Problem — Repeat these records exactly, pictures excluded.

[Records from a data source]
--- START ---

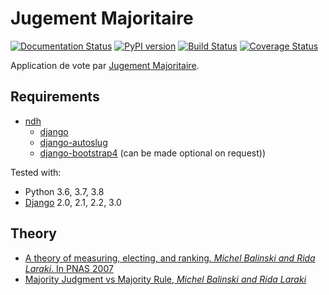 # Jugement Majoritaire
[![Documentation Status](https://readthedocs.org/projects/django-jugemaj/badge/?version=latest)](https://django-jugemaj.readthedocs.io/en/latest/?badge=latest)
[![PyPI version](https://badge.fury.io/py/django-jugemaj.svg)](https://pypi.org/project/django-jugemaj)
[![Build Status](https://travis-ci.org/nim65s/django-jugemaj.svg?branch=master)](https://travis-ci.org/nim65s/django-jugemaj)
[![Coverage Status](https://coveralls.io/repos/github/nim65s/django-jugemaj/badge.svg?branch=master)](https://coveralls.io/github/nim65s/django-jugemaj?branch=master)


Application de vote par [Jugement Majoritaire](https://fr.wikipedia.org/wiki/Jugement_majoritaire).


## Requirements

- [ndh](https://pypi.python.org/pypi/ndh)
    - [django](https://www.djangoproject.com/)
    - [django-autoslug](https://github.com/justinmayer/django-autoslug/)
    - [django-bootstrap4](https://github.com/zostera/django-bootstrap4) (can be made optional on request))

Tested with:
- Python 3.6, 3.7, 3.8
- [Django](https://www.djangoproject.com/) 2.0, 2.1, 2.2, 3.0

## Theory

- [A theory of measuring, electing, and ranking. *Michel Balinski and Rida Laraki*. In PNAS 2007](https://doi.org/10.1073/pnas.0702634104)
- [Majority Judgment vs Majority Rule, *Michel Balinski and Rida Laraki*](http://www.lamsade.dauphine.fr/sites/default/IMG/pdf/cahier_377.pdf)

--- END ---

Task answer —
 # Jugement Majoritaire
[![Documentation Status](https://readthedocs.org/projects/django-jugemaj/badge/?version=latest)](https://django-jugemaj.readthedocs.io/en/latest/?badge=latest)
[![PyPI version](https://badge.fury.io/py/django-jugemaj.svg)](https://pypi.org/project/django-jugemaj)
[![Build Status](https://travis-ci.org/nim65s/django-jugemaj.svg?branch=master)](https://travis-ci.org/nim65s/django-jugemaj)
[![Coverage Status](https://coveralls.io/repos/github/nim65s/django-jugemaj/badge.svg?branch=master)](https://coveralls.io/github/nim65s/django-jugemaj?branch=master)


Application de vote par [Jugement Majoritaire](https://fr.wikipedia.org/wiki/Jugement_majoritaire).


## Requirements

- [ndh](https://pypi.python.org/pypi/ndh)
    - [django](https://www.djangoproject.com/)
    - [django-autoslug](https://github.com/justinmayer/django-autoslug/)
    - [django-bootstrap4](https://github.com/zostera/django-bootstrap4) (can be made optional on request))

Tested with:
- Python 3.6, 3.7, 3.8
- [Django](https://www.djangoproject.com/) 2.0, 2.1, 2.2, 3.0

## Theory

- [A theory of measuring, electing, and ranking. *Michel Balinski and Rida Laraki*. In PNAS 2007](https://doi.org/10.1073/pnas.0702634104)
- [Majority Judgment vs Majority Rule, *Michel Balinski and Rida Laraki*](http://www.lamsade.dauphine.fr/sites/default/IMG/pdf/cahier_377.pdf)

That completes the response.